§ Directions for this task
Find the line with "Codes for FG2019" and the line with "Will be realsed soon." in the entries below; output exactly those two lines, every line between them, and no others.

§ Data shown
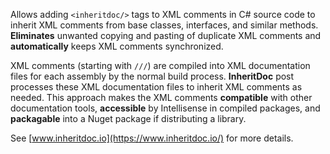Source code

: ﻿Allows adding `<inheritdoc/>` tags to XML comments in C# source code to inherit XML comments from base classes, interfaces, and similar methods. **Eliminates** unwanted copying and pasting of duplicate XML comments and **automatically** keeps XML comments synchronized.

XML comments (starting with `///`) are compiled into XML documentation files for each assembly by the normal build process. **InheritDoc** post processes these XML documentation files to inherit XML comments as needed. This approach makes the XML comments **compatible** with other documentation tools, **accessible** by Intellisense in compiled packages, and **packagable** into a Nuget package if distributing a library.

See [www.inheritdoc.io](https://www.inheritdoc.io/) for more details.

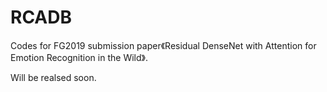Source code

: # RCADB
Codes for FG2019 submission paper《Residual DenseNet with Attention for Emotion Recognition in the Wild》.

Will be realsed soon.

...

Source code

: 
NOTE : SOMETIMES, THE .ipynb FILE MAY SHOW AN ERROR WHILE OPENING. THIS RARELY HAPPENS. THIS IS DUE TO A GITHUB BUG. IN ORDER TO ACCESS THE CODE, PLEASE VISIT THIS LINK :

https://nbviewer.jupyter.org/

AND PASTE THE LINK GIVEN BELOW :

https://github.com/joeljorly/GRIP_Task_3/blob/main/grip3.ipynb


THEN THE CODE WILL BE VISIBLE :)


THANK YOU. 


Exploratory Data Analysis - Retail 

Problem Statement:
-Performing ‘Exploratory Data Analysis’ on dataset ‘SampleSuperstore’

...

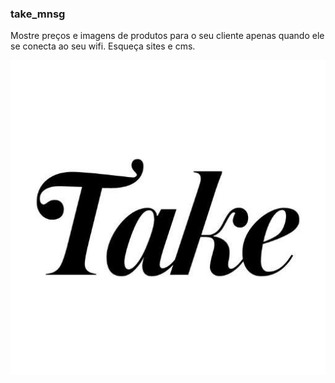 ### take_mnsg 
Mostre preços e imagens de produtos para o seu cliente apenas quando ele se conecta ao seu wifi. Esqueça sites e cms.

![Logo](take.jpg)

§ Task solution
Codes for FG2019 submission paper《Residual DenseNet with Attention for Emotion Recognition in the Wild》.

Will be realsed soon.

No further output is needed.